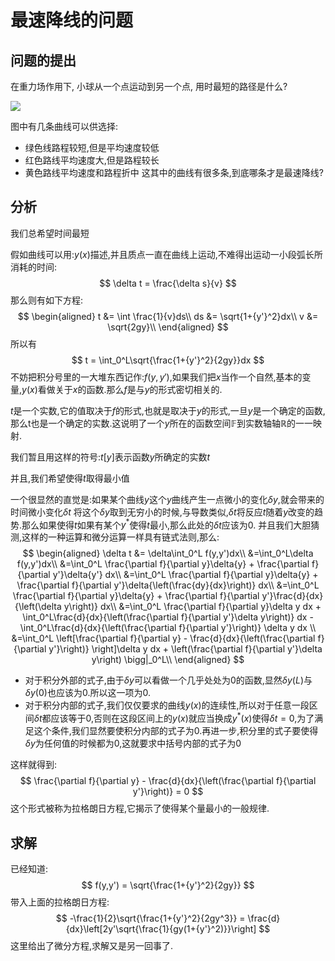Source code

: # 最速降线的问题
## 问题的提出
在重力场作用下, 小球从一个点运动到另一个点, 用时最短的路径是什么?

![](\pathFig.png)

图中有几条曲线可以供选择:
- 绿色线路程较短,但是平均速度较低
- 红色路线平均速度大,但是路程较长
- 黄色路线平均速度和路程折中
这其中的曲线有很多条,到底哪条才是最速降线?
## 分析
我们总希望时间最短

假如曲线可以用:$y(x)$描述,并且质点一直在曲线上运动,不难得出运动一小段弧长所消耗的时间:
$$
\delta t = \frac{\delta s}{v}
$$
那么则有如下方程:
$$
\begin{aligned}
    t &= \int \frac{1}{v}ds\\
    ds &= \sqrt{1+{y'}^2}dx\\
    v &= \sqrt{2gy}\\
\end{aligned}
$$
所以有
$$
t = \int_0^L\sqrt{\frac{1+{y'}^2}{2gy}}dx
$$
不妨把积分号里的一大堆东西记作:$f(y,y')$,如果我们把$x$当作一个自然,基本的变量,$y(x)$看做关于$x$的函数.那么$f$是与$y$的形式密切相关的.

$t$是一个实数,它的值取决于$f$的形式,也就是取决于$y$的形式,一旦$y$是一个确定的函数,那么t也是一个确定的实数.这说明了一个$y$所在的函数空间$\mathbb{F}$到实数轴轴$\mathbb{R}$的一一映射.

我们暂且用这样的符号:$t[y]$表示函数$y$所确定的实数$t$

并且,我们希望使得$t$取得最小值

一个很显然的直觉是:如果某个曲线$y$这个$y$曲线产生一点微小的变化$\delta y$,就会带来的时间微小变化$\delta t$
将这个$\delta y$取到无穷小的时候,与导数类似,$\delta t$将反应$t$随着$y$改变的趋势.那么如果使得$t$如果有某个$y^*$使得$t$最小,那么此处的$\delta t$应该为0.
并且我们大胆猜测,这样的一种运算和微分运算一样具有链式法则,那么:
$$
\begin{aligned}
    \delta t &= \delta\int_0^L f(y,y')dx\\
    &=\int_0^L\delta f(y,y')dx\\
    &=\int_0^L \frac{\partial f}{\partial y}\delta{y} + \frac{\partial f}{\partial y'}\delta{y'} dx\\
    &=\int_0^L \frac{\partial f}{\partial y}\delta{y} + \frac{\partial f}{\partial y'}\delta{\left(\frac{dy}{dx}\right)} dx\\
    &=\int_0^L \frac{\partial f}{\partial y}\delta{y} + \frac{\partial f}{\partial y'}\frac{d}{dx}{\left(\delta y\right)} dx\\
    &=\int_0^L \frac{\partial f}{\partial y}\delta y dx + \int_0^L\frac{d}{dx}{\left(\frac{\partial f}{\partial y'}\delta y\right)} dx -\int_0^L\frac{d}{dx}{\left(\frac{\partial f}{\partial y'}\right)} \delta y dx \\
    &=\int_0^L \left[\frac{\partial f}{\partial y} - \frac{d}{dx}{\left(\frac{\partial f}{\partial y'}\right)} \right]\delta y dx + \left(\frac{\partial f}{\partial y'}\delta y\right) \bigg|_0^L\\
\end{aligned}
$$
- 对于积分外部的式子,由于$\delta y$可以看做一个几乎处处为0的函数,显然$\delta y(L)$与$\delta y(0)$也应该为0.所以这一项为0.
- 对于积分内部的式子,我们仅仅要求的曲线$y(x)$的连续性,所以对于任意一段区间$\delta t$都应该等于0,否则在这段区间上的$y(x)$就应当换成$y^*(x)$使得$\delta t = 0$,为了满足这个条件,我们显然要使积分内部的式子为0.再进一步,积分里的式子要使得$\delta y$为任何值的时候都为0,这就要求中括号内部的式子为0
  
这样就得到:
$$
    \frac{\partial f}{\partial y} - \frac{d}{dx}{\left(\frac{\partial f}{\partial y'}\right)} = 0
$$
这个形式被称为拉格朗日方程,它揭示了使得某个量最小的一般规律.
## 求解
已经知道:
$$
f(y,y') = \sqrt{\frac{1+{y'}^2}{2gy}}
$$
带入上面的拉格朗日方程:
$$
    -\frac{1}{2}\sqrt{\frac{1+{y'}^2}{2gy^3}} = \frac{d}{dx}\left[2y'\sqrt{\frac{1}{gy(1+{y'}^2)}}\right]
$$
这里给出了微分方程,求解又是另一回事了.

☆ ☆ ☆ ☆ ☆ ☆ ☆

* _TASK DIRECTIONS_: A complete answer reproduces every line of the records in which the word "right" occurs.

* _SOLUTION BELOW_:
    &=\int_0^L \frac{\partial f}{\partial y}\delta{y} + \frac{\partial f}{\partial y'}\delta{\left(\frac{dy}{dx}\right)} dx\\
    &=\int_0^L \frac{\partial f}{\partial y}\delta{y} + \frac{\partial f}{\partial y'}\frac{d}{dx}{\left(\delta y\right)} dx\\
    &=\int_0^L \frac{\partial f}{\partial y}\delta y dx + \int_0^L\frac{d}{dx}{\left(\frac{\partial f}{\partial y'}\delta y\right)} dx -\int_0^L\frac{d}{dx}{\left(\frac{\partial f}{\partial y'}\right)} \delta y dx \\
    &=\int_0^L \left[\frac{\partial f}{\partial y} - \frac{d}{dx}{\left(\frac{\partial f}{\partial y'}\right)} \right]\delta y dx + \left(\frac{\partial f}{\partial y'}\delta y\right) \bigg|_0^L\\
    \frac{\partial f}{\partial y} - \frac{d}{dx}{\left(\frac{\partial f}{\partial y'}\right)} = 0
    -\frac{1}{2}\sqrt{\frac{1+{y'}^2}{2gy^3}} = \frac{d}{dx}\left[2y'\sqrt{\frac{1}{gy(1+{y'}^2)}}\right]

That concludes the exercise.